== Segment start ==

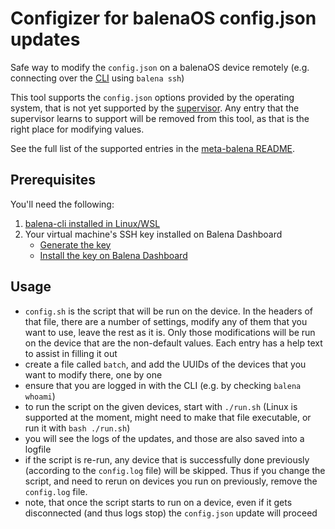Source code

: # Configizer for balenaOS config.json updates

Safe way to modify the `config.json` on a balenaOS device remotely (e.g. connecting over the [CLI][cli] using `balena ssh`)

This tool supports the `config.json` options provided by the operating system, that is not yet supported by the [supervisor][supervisor].
Any entry that the supervisor learns to support will be removed from this tool, as that is the right place for modifying values.

See the full list of the supported entries in the [meta-balena README][meta-balena readme].

## Prerequisites

You'll need the following:
1. [balena-cli installed in Linux/WSL](https://jfdi.sharepoint.com/sites/techtalk/_layouts/OneNote.aspx?id=%2Fsites%2Ftechtalk%2FShared%20Documents%2FDocker%2FDocker&wd=target%28Balena.one%7C99A305B8-0E3C-48D2-94D8-E81607D55772%2FInstalling%20Balena-CLI%20in%20WSL%7C7B266EF2-CA2E-4E8A-BFDF-D44AB7D3D9AB%2F%29)
2. Your virtual machine's SSH key installed on Balena Dashboard
   * [Generate the key](https://docs.github.com/en/free-pro-team@latest/github/authenticating-to-github/generating-a-new-ssh-key-and-adding-it-to-the-ssh-agent#generating-a-new-ssh-key)
   * [Install the key on Balena Dashboard](https://www.balena.io/docs/learn/manage/ssh-access/#add-an-ssh-key-to-balenacloud) 

## Usage

* `config.sh` is the script that will be run on the device. In the headers of that file, there are a number of settings, modify any of them that you want to use, leave the rest as it is. Only those modifications will be run on the device that are the non-default values. Each entry has a help text to assist in filling it out
* create a file called `batch`, and add the UUIDs of the devices that you want to modify there, one by one
* ensure that you are logged in with the CLI (e.g. by checking `balena whoami`)
* to run the script on the given devices, start with `./run.sh` (Linux is supported at the moment, might need to make that file executable, or run it with `bash ./run.sh`)
* you will see the logs of the updates, and those are also saved into a logfile
* if the script is re-run, any device that is successfully done previously (according to the `config.log` file) will be skipped. Thus if you change the script, and need to rerun on devices you run on previously, remove the `config.log` file.
* note, that once the script starts to run on a device, even if it gets disconnected (and thus logs stop) the `config.json` update will proceed

[cli]: https://github.com/balena-io/balena-cli/ "balenaCLI"
[supervisor]: https://github.com/balena-io/balena-supervisor "balena supervisor repository"
[meta-balena readme]: https://github.com/balena-os/meta-balena#configjson "Supported config.json values in balenaOS"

== Segment end ==

▶ Task objective:
Everything from the line containing "update will proceed" to the last line of the entries above should be quoted exactly, and only that.

▶ Answer to this problem:
* note, that once the script starts to run on a device, even if it gets disconnected (and thus logs stop) the `config.json` update will proceed

[cli]: https://github.com/balena-io/balena-cli/ "balenaCLI"
[supervisor]: https://github.com/balena-io/balena-supervisor "balena supervisor repository"
[meta-balena readme]: https://github.com/balena-os/meta-balena#configjson "Supported config.json values in balenaOS"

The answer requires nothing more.